The proposed 328-mile Entrega pipeline would transport 1.5 Bcf/d of gas from the Piceance Basin through the Wamsutter Basin and Hub in Sweetwater County, WY, to the Cheyenne hub in Weld County, CO, where several eastbound pipelines converge, including Cheyenne Plains. Entrega plans to construct the pipeline in two 750 MMcf/d phases.

However, it plans to have the capability of delivering up to 800 MMcf/d of gas to the Wamsutter Hub in Wyoming (Colorado Interstate Gas and Wyoming Interstate Co. Ltd.) as early as December. Those pipelines can take the gas East or West. Bob Hampton, Entrega’s manager of business development, said Entrega probably won’t flow that much gas (800 MMcf/d) until late 2006 because construction of upstream processing and compression has been delayed.

The first full phase of the $650 million project will deliver 750 MMcf/d of gas to the Cheyenne Hub in December 2006. The pipeline could have an ultimate capacity of 2.3 Bcf/d when fully developed.

“The question is what are they going to do with all that gas,” said Simpson. “It’s almost like they have to build another pipeline to bring gas out of the Rockies area because it’s starting to fill everything up that is built.”
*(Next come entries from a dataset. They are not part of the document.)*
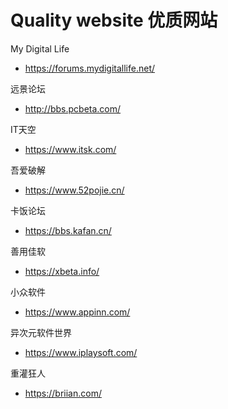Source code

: # Quality website 优质网站


My Digital Life
* https://forums.mydigitallife.net/
    
远景论坛
* http://bbs.pcbeta.com/
    
IT天空
* https://www.itsk.com/
    
吾爱破解
* https://www.52pojie.cn/
    
卡饭论坛
* https://bbs.kafan.cn/

善用佳软
* https://xbeta.info/
    
小众软件
* https://www.appinn.com/
    
异次元软件世界
* https://www.iplaysoft.com/
    
重灌狂人
* https://briian.com/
To bring even more gas into the Greensburg area through Cheyenne Plains really won’t help producers and it certainly will drive down Midcontinent prices and widen basis even further.

“What really needs to be done is to somehow bring that additional supply even farther east and get it to the Northeast,” said Simpson. What Rockies producers want to avoid is competition for transportation with booming East Texas production and new supply arriving from LNG import terminals.

“I think EnCana has been very careful not to push Entrega along [too fast] because they really do have a problem, and that is what do they do with that gas. They need another straw out of the area to be able to move it. I would not be surprised if Kinder Morgan came out with a pipeline project to say Lebanon, OH, and kind of cut out Chicago or just made a stop in a Chicago with the ultimate goal of Lebanon,” said Simpson.

There also might be more of an appetite for more gas in the West than previously expected. Northwest Pipeline could accommodate more supply. Opal prices have been relatively strong. In fact the spread between Sumas and Opal has been flat. “Bringing some of that gas to the Opal area probably is not a bad idea and certainly helps Northwest out,” said Simpson. It also would not exacerbate the Midcontinent basis problem.

Unless and until Rockies producers come up with a way to bypass the depressed Midcontinent region, the situation is unlikely to improve.

“We recognize that there could be a lot of gas showing up at Cheyenne over the next few years,” said Entrega’s Hampton. “We’re looking at alternatives. We just haven’t sorted anything out yet. We don’t have any real response yet. We have absolutely nothing concrete yet.”